Task details:
From the entries below, return only the lines starting at the one that contains "module ANSI; end" and ending at the one that contains "RPG는 이제 그만!", exactly as they stand.

Excerpts from a dataset:
##########

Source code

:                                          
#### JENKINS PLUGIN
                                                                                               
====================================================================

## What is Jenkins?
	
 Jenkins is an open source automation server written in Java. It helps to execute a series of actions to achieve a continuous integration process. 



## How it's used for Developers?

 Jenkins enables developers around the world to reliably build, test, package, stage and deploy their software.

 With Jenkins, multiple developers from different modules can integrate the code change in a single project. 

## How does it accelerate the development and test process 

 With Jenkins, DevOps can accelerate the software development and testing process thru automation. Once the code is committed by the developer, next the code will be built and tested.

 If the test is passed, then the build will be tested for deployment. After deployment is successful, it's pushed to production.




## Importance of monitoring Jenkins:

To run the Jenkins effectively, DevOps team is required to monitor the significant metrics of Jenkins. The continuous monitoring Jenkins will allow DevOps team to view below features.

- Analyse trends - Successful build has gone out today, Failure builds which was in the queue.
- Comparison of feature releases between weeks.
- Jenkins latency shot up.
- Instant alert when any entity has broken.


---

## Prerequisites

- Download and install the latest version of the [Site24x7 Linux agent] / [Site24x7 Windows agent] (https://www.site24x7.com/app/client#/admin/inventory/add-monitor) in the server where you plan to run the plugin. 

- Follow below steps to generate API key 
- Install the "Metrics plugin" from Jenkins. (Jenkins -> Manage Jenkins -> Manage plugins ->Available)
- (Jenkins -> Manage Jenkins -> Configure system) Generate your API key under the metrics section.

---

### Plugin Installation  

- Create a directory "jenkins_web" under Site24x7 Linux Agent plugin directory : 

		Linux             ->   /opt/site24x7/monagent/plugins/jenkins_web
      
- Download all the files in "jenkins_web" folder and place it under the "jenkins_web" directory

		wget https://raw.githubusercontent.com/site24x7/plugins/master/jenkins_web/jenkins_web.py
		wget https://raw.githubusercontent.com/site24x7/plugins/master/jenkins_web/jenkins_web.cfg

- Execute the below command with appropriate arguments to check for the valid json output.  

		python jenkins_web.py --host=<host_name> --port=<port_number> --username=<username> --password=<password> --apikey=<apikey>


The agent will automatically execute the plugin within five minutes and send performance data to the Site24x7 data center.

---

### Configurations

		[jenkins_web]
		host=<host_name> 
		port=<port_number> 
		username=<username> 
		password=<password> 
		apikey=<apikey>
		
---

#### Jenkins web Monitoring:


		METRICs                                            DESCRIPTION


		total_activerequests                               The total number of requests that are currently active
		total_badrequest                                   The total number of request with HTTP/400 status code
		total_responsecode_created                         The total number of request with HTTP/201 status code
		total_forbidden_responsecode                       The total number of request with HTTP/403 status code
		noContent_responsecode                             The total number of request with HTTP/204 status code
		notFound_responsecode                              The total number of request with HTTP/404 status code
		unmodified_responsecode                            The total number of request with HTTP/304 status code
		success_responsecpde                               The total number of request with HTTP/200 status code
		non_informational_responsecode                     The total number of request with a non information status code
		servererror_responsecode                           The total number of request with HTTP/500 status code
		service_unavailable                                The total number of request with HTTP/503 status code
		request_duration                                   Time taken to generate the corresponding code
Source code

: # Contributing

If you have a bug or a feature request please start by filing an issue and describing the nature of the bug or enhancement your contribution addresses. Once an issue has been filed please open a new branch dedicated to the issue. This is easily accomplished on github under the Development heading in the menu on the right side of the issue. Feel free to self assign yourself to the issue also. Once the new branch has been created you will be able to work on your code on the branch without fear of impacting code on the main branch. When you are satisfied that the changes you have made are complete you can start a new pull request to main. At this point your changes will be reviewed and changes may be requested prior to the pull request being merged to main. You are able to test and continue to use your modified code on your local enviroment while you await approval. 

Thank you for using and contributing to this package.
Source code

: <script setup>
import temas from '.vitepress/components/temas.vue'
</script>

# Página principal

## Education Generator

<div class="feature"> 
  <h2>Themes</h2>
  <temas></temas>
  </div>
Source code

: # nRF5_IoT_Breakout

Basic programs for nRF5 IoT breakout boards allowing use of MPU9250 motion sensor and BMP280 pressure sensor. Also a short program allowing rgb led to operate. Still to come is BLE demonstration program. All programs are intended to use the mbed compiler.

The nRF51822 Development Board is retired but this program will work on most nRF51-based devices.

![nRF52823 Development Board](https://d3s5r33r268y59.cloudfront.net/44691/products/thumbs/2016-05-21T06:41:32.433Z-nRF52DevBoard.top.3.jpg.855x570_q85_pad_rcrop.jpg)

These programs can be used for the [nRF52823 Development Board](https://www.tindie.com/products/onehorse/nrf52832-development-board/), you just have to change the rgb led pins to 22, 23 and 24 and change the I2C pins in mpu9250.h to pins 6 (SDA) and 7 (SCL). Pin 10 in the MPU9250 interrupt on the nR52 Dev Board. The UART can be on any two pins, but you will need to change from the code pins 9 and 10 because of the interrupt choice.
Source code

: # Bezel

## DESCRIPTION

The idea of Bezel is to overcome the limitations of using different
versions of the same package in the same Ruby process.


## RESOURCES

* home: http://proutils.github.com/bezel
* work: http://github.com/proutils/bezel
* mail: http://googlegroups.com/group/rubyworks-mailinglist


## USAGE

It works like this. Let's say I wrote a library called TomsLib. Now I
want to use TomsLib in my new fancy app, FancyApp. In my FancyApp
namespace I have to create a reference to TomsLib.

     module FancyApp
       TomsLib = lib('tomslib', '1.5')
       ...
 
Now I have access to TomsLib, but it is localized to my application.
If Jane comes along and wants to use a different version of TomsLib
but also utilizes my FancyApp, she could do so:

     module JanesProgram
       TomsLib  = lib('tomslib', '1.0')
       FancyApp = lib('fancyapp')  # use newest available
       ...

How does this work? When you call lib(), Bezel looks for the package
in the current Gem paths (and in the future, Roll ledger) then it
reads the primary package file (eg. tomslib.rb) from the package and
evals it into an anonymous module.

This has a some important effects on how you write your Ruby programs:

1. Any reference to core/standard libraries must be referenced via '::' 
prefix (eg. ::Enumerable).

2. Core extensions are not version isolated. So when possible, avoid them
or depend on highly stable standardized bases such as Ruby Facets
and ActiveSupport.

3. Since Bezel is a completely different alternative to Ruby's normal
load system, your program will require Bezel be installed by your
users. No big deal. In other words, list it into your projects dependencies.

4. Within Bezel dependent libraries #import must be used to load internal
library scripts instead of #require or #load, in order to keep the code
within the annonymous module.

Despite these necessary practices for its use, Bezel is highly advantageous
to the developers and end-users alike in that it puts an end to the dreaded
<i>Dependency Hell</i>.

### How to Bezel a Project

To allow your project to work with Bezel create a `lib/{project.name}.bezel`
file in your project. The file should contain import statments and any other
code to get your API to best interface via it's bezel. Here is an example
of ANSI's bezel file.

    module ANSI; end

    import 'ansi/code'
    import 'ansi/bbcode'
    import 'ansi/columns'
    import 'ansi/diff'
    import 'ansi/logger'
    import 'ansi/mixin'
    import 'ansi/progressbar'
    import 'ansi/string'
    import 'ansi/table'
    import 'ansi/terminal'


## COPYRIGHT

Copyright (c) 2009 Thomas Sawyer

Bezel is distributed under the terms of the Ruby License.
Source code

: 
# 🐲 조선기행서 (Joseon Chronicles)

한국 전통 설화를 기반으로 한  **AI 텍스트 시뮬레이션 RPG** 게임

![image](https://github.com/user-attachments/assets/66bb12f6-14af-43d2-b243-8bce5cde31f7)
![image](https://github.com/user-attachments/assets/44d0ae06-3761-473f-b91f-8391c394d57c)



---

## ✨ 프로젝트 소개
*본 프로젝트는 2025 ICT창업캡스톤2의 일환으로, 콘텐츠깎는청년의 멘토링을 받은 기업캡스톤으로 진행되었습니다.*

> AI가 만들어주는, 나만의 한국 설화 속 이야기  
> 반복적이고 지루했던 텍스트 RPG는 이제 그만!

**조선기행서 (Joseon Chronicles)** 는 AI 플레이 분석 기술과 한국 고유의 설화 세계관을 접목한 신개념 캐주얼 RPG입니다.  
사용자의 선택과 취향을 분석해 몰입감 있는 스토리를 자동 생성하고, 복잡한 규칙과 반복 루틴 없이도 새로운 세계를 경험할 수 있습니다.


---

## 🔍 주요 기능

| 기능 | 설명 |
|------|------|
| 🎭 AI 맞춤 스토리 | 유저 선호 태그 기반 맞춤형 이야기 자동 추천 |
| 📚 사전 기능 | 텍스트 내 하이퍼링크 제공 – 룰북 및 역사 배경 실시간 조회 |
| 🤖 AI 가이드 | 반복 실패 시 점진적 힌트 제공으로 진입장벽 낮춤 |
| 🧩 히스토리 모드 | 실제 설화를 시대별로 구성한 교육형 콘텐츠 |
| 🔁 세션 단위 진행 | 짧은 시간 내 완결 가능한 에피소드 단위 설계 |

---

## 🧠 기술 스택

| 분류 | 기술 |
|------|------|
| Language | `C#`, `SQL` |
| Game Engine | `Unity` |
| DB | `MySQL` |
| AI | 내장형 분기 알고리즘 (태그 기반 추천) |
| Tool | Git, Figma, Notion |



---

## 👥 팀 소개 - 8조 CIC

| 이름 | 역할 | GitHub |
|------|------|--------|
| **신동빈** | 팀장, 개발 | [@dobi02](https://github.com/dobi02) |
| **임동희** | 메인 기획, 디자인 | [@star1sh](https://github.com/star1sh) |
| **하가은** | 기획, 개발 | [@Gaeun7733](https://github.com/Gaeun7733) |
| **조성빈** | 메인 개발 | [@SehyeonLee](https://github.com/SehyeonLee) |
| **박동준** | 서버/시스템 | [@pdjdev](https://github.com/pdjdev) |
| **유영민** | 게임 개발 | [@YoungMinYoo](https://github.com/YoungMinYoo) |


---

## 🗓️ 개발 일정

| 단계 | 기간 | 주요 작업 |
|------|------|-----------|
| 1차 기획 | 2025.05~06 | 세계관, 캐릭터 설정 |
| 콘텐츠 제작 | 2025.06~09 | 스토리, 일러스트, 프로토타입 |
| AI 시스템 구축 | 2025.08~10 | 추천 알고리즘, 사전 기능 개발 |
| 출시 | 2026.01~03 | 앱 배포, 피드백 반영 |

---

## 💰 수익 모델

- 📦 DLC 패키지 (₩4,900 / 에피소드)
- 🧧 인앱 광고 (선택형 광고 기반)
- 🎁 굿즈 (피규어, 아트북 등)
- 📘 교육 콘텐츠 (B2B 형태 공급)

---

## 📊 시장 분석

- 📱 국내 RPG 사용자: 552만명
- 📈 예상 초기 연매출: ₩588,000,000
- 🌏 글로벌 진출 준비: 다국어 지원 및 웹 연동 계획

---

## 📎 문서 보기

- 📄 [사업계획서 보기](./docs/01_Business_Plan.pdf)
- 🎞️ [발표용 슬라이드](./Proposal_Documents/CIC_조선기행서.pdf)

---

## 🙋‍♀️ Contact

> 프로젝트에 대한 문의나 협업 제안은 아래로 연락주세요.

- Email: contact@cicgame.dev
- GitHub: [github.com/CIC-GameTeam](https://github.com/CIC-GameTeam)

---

##########

Result for this exercise:
    module ANSI; end

    import 'ansi/code'
    import 'ansi/bbcode'
    import 'ansi/columns'
    import 'ansi/diff'
    import 'ansi/logger'
    import 'ansi/mixin'
    import 'ansi/progressbar'
    import 'ansi/string'
    import 'ansi/table'
    import 'ansi/terminal'


## COPYRIGHT

Copyright (c) 2009 Thomas Sawyer

Bezel is distributed under the terms of the Ruby License.
Source code

: 
# 🐲 조선기행서 (Joseon Chronicles)

한국 전통 설화를 기반으로 한  **AI 텍스트 시뮬레이션 RPG** 게임

![image](https://github.com/user-attachments/assets/66bb12f6-14af-43d2-b243-8bce5cde31f7)
![image](https://github.com/user-attachments/assets/44d0ae06-3761-473f-b91f-8391c394d57c)



---

## ✨ 프로젝트 소개
*본 프로젝트는 2025 ICT창업캡스톤2의 일환으로, 콘텐츠깎는청년의 멘토링을 받은 기업캡스톤으로 진행되었습니다.*

> AI가 만들어주는, 나만의 한국 설화 속 이야기  
> 반복적이고 지루했던 텍스트 RPG는 이제 그만!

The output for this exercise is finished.